## TASK REQUIREMENTS
Return the complete listing that follows, with each line reproduced exactly.

#### MATERIAL FOR THE TASK ####

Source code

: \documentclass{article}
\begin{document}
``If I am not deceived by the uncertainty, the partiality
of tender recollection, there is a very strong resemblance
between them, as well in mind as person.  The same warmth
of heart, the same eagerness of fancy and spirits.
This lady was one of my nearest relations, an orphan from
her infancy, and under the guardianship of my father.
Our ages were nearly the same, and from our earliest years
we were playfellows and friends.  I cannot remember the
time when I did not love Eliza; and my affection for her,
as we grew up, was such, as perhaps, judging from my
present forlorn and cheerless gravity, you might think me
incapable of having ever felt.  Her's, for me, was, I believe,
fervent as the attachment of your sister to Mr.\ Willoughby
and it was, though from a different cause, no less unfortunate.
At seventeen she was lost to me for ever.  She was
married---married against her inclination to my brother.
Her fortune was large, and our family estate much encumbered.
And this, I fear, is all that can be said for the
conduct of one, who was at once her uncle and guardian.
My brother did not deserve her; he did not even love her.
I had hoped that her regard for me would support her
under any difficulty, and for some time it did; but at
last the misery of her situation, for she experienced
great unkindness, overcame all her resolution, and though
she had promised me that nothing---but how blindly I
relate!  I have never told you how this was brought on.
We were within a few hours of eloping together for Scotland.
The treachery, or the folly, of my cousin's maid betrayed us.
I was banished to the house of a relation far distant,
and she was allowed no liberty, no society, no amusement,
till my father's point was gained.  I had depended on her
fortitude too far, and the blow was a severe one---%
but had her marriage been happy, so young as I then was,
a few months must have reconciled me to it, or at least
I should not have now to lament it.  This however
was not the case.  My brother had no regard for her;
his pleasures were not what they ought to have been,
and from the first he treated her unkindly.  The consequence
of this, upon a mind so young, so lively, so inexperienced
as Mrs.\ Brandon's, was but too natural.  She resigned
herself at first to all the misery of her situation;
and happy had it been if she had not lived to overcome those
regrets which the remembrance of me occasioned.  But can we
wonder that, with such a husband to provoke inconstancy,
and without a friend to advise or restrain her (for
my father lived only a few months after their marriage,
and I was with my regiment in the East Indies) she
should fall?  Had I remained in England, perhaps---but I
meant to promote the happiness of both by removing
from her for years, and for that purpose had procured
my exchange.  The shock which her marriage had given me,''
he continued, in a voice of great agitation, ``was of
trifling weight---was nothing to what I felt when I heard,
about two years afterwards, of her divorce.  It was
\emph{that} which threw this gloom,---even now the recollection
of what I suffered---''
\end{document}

####

## ANSWER
Source code

: \documentclass{article}
\begin{document}
``If I am not deceived by the uncertainty, the partiality
of tender recollection, there is a very strong resemblance
between them, as well in mind as person.  The same warmth
of heart, the same eagerness of fancy and spirits.
This lady was one of my nearest relations, an orphan from
her infancy, and under the guardianship of my father.
Our ages were nearly the same, and from our earliest years
we were playfellows and friends.  I cannot remember the
time when I did not love Eliza; and my affection for her,
as we grew up, was such, as perhaps, judging from my
present forlorn and cheerless gravity, you might think me
incapable of having ever felt.  Her's, for me, was, I believe,
fervent as the attachment of your sister to Mr.\ Willoughby
and it was, though from a different cause, no less unfortunate.
At seventeen she was lost to me for ever.  She was
married---married against her inclination to my brother.
Her fortune was large, and our family estate much encumbered.
And this, I fear, is all that can be said for the
conduct of one, who was at once her uncle and guardian.
My brother did not deserve her; he did not even love her.
I had hoped that her regard for me would support her
under any difficulty, and for some time it did; but at
last the misery of her situation, for she experienced
great unkindness, overcame all her resolution, and though
she had promised me that nothing---but how blindly I
relate!  I have never told you how this was brought on.
We were within a few hours of eloping together for Scotland.
The treachery, or the folly, of my cousin's maid betrayed us.
I was banished to the house of a relation far distant,
and she was allowed no liberty, no society, no amusement,
till my father's point was gained.  I had depended on her
fortitude too far, and the blow was a severe one---%
but had her marriage been happy, so young as I then was,
a few months must have reconciled me to it, or at least
I should not have now to lament it.  This however
was not the case.  My brother had no regard for her;
his pleasures were not what they ought to have been,
and from the first he treated her unkindly.  The consequence
of this, upon a mind so young, so lively, so inexperienced
as Mrs.\ Brandon's, was but too natural.  She resigned
herself at first to all the misery of her situation;
and happy had it been if she had not lived to overcome those
regrets which the remembrance of me occasioned.  But can we
wonder that, with such a husband to provoke inconstancy,
and without a friend to advise or restrain her (for
my father lived only a few months after their marriage,
and I was with my regiment in the East Indies) she
should fall?  Had I remained in England, perhaps---but I
meant to promote the happiness of both by removing
from her for years, and for that purpose had procured
my exchange.  The shock which her marriage had given me,''
he continued, in a voice of great agitation, ``was of
trifling weight---was nothing to what I felt when I heard,
about two years afterwards, of her divorce.  It was
\emph{that} which threw this gloom,---even now the recollection
of what I suffered---''
\end{document}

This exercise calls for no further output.